Some say there cannot be reform without consensus, but the same people also say, “And by the way, because we don’t trust consensus, we want to make sure that there are free votes on any proposals.” We also had the nonsense of the scratchcard idea. Everybody could vote for different proportions of electability to the second Chamber, safe in the knowledge that there would never be a sufficient cluster around any one for there to be a clear outcome. So I am not impressed with some of the arguments that I have heard.
I have some sympathy with some of the arguments against some of the proposals. We run up against the tensions that have been created by the constituencies part of the Parliamentary Voting System and Constituencies Bill. House of Commons constituencies will change every five years, possibly significantly. If Northern Ireland loses a seat, all our constituencies will change relatively significantly, and MPs may feel that it is more difficult for them to deal with changing constituencies if there are elected Members of the other House who sit there for 15 years without having to worry about boundary changes or anything else. I accept that point only in relation to how it affects the position of MPs, but I do not accept that this Chamber would be at all undermined by an elected second Chamber if that second Chamber had a clear, limited role in relation to qualitative revision of legislation. That is one reason why I do not agree with the proposal in the draft Bill for supernumerary Members to accommodate the appointment of temporary Government Ministers.
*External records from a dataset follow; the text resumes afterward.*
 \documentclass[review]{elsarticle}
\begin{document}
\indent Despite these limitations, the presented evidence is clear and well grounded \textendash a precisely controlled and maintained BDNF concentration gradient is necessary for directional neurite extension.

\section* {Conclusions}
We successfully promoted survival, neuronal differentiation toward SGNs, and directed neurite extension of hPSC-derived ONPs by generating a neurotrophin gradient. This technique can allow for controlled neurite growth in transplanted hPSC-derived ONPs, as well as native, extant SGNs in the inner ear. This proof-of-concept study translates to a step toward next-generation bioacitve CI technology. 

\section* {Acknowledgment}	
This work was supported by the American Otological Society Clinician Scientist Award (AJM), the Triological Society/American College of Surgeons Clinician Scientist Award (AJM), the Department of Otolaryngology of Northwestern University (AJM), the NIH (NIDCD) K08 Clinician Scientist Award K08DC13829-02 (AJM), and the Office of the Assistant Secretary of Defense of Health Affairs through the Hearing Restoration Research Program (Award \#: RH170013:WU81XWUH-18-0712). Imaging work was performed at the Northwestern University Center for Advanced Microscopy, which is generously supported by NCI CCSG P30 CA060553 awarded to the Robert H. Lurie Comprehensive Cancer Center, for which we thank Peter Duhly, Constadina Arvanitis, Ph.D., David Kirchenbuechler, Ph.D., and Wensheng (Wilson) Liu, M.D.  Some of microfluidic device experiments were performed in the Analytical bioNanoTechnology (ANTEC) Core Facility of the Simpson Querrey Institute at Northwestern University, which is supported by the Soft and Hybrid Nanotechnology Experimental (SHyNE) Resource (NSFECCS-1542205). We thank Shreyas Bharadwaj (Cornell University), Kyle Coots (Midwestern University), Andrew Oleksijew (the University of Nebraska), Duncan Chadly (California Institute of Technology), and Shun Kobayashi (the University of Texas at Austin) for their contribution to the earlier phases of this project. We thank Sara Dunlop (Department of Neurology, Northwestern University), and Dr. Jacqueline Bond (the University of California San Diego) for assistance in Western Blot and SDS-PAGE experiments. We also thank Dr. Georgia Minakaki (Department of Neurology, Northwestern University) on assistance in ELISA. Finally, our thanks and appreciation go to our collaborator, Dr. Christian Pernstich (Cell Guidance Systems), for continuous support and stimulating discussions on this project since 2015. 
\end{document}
As the Bill stands, I fully accept what the hon. Gentleman says, but is there not the potential for a creep in that over time? In the event of a conflict, if both Houses were elected and one had a fresher mandate, it could claim that it had an equal voice in the debate.
I do not share the hon. Gentleman’s worry that the danger lies there. I believe that the danger lies in this Chamber. Many hon. Members, including my hon. Friends, have asserted the primacy of this Chamber, but they are the same people who slavishly accept the bizarre convention that operates in this House that the Government will not accept amendments in this Chamber, even when they accept that they are right and logical and make sense, but will instead concoct their own version. The unelected Chamber then gets this great score rate of all the significant amendments, precisely because that is the way this Chamber accepts it. This Chamber accepts being bound and trussed with programme motions that everyone complains about but then votes for, just as everyone says they want House of Lords reform, but manage then always to conspire against it, and somehow there is a sufficient coincidence of objection to one proposed reform or another. I would worry whether this Chamber is up to the challenge. Perhaps the challenge of an elected Chamber next door is what this Chamber needs for it to assert itself a bit more against the Executive. Moreover, if the Executive seek to have Government Ministers only in this Chamber, that too would be an improvement.
The hon. Gentleman makes a good argument in favour of reform of this Chamber. Does he not accept that in the White Paper, under the section on powers, it is clear that the Government have no intention of addressing the issue of the existing conventions? There is no intention to codify them in any form, so there is a chance of the leach of power from one Chamber to the other.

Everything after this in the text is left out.